Para ele, nem sempre o legislativo é o espaço mais adequado para se decidir sobre o assunto e acredita que cabe ao STF proteger os direitos das minorias. "A separação de poderes permite que o Supremo tenha o poder judicial para revisar a jurisprudência e determinar se trata-se de uma decisão política ou judicial", explica. "Quando estamos falando de uma decisão simplesmente política, não podemos falar que estamos num ambiente democrático. Porque se as pessoas a favor do aborto são uma minoria, essa minoria nunca será escutada no Legislativo. Então legalizar o aborto é uma questão de democracia, e o Supremo tem o trabalho de representar os interesses das minorias a partir de uma análise estritamente legal", acrescenta.

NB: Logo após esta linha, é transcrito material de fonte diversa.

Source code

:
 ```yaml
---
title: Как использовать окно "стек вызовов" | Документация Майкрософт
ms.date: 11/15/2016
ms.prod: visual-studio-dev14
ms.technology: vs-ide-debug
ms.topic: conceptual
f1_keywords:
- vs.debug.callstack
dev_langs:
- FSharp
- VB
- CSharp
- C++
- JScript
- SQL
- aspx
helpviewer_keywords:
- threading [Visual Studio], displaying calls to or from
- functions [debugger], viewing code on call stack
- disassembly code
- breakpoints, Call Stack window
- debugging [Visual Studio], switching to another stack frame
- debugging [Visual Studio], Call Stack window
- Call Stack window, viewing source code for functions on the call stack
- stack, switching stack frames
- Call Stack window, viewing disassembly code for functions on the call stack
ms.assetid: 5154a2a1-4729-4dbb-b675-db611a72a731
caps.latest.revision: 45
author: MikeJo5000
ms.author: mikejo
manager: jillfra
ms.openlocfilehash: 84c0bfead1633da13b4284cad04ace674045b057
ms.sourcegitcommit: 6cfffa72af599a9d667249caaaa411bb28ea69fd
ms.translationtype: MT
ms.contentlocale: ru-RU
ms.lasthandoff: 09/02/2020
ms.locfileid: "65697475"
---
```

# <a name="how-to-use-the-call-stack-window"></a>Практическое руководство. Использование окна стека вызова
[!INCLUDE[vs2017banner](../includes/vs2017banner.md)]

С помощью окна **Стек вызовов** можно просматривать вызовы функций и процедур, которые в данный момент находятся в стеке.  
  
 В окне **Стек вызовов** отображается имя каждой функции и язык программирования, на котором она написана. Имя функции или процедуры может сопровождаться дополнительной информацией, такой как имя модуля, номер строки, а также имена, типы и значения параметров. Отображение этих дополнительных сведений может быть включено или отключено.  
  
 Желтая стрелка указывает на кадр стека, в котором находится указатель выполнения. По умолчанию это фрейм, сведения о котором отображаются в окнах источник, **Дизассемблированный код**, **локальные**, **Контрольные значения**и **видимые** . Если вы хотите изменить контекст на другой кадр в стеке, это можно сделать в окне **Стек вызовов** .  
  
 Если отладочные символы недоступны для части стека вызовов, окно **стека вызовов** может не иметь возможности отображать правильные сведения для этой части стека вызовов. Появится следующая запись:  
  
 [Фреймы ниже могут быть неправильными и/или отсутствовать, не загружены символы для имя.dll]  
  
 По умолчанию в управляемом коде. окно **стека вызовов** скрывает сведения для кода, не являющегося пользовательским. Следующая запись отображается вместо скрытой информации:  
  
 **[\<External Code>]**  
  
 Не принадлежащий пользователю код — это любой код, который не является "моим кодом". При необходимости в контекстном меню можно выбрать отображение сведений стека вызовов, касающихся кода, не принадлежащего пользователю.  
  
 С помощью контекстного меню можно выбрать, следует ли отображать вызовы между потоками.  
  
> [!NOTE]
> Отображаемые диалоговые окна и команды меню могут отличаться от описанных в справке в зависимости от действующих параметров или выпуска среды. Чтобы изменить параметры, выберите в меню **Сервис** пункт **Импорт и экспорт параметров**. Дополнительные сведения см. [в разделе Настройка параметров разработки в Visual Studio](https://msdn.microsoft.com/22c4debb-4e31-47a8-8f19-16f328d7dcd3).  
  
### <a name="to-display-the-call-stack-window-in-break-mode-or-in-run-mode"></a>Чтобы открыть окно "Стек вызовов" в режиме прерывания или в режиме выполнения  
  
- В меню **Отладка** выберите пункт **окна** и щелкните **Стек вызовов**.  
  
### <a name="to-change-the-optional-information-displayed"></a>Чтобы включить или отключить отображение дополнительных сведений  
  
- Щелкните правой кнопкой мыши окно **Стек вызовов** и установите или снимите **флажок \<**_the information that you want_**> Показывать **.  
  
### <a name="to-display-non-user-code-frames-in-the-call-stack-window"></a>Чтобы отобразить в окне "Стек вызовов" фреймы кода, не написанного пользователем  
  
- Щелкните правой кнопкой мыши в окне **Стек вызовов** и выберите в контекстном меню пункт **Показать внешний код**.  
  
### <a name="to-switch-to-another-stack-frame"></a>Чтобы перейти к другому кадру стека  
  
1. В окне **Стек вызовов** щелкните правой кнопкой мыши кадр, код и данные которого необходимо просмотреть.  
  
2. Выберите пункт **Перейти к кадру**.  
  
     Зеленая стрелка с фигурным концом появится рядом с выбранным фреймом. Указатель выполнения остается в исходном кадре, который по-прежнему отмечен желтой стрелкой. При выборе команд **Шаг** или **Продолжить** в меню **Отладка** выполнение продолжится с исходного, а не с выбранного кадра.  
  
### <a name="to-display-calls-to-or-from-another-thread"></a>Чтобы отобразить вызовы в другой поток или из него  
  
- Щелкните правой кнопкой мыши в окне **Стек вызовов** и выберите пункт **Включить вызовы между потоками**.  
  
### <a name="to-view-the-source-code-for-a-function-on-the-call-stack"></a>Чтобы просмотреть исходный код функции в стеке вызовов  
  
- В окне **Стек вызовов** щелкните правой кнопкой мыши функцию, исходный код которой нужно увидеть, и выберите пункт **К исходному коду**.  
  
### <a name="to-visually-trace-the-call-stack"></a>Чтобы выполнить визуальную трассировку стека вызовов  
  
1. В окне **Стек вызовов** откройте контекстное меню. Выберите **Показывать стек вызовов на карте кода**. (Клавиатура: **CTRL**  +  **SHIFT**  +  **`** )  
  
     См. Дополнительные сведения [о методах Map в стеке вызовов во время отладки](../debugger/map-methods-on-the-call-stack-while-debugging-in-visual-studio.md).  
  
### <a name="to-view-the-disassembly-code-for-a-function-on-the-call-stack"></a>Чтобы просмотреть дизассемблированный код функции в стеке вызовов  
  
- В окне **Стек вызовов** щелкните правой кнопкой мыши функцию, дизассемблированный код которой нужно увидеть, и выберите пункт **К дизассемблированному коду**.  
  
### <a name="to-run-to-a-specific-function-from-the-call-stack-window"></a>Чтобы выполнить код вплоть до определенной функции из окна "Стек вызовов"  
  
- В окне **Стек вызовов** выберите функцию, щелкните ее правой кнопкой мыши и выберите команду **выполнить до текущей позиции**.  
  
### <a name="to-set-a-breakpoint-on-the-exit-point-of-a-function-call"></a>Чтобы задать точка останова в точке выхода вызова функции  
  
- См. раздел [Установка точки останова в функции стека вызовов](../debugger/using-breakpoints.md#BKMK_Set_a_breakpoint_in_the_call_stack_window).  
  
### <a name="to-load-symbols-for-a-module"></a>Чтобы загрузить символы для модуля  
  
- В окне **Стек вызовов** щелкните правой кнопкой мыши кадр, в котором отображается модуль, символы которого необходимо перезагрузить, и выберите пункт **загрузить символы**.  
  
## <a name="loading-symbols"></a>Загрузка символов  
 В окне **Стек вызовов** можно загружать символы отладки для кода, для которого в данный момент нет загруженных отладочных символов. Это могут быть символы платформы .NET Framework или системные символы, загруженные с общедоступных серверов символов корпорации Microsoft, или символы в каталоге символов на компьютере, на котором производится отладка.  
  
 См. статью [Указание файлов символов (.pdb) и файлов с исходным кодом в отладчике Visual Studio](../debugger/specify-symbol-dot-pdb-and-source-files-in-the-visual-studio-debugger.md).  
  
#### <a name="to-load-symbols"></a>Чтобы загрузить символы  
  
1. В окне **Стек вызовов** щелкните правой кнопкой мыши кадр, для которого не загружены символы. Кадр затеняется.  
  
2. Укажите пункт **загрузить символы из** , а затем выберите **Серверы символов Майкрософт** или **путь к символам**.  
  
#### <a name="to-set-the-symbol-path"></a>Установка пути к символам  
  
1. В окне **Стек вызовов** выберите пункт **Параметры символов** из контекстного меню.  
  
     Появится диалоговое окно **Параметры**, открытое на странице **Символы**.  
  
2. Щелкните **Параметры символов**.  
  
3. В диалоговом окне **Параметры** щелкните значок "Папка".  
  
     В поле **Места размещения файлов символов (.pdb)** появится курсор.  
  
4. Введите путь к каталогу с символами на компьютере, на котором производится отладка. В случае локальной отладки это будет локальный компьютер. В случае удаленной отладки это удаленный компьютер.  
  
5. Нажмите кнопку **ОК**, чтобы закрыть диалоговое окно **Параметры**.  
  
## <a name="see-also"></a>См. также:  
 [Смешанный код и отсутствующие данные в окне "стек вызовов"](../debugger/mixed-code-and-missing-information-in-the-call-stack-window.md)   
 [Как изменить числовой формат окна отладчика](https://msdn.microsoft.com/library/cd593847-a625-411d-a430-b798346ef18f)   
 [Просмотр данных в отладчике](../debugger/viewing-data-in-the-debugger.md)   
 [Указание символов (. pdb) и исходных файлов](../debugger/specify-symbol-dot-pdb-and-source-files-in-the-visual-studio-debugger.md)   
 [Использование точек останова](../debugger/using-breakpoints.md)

O STF vem sendo progressista em decisões do tipo, o que anima os defensores da legalização do aborto. Foi a corte que liberou as pesquisas com células-tronco embrionárias, em 2008, permitiu as uniões civis homoafetivas, em 2011, e legalizou o aborto de fetos anencéfalos, em 2012. Por sua vez, o Conselho Nacional de Justiça aprovou em 2013 uma resolução que obrigava os cartórios a realizar o casamento entre pessoas do mesmo sexo, com base na decisão do Supremo dois anos antes. "A jurisprudência do STF é progressista e reconhecida globalmente, o que pode gerar uma corrente que pode chegar em outros países", diz Rodríguez. Uma corrente que, aliás, já existe: a Câmara dos Deputados da Argentina aprovou recentemente a legalização do aborto até a 12ª semana de gravidez —a decisão final cabe ao Senado, em 8 de agosto—, enquanto que a Irlanda liberou o procedimento em maio deste ano via referendo. Já o Chile, historicamente restritivo, igualou no ano passado sua legislação à brasileira. "Esperamos que o STF assuma sua liderança de maneira responsável, já que uma decisão negativa também pode gerar um precedente negativo em outros países", conclui o advogado.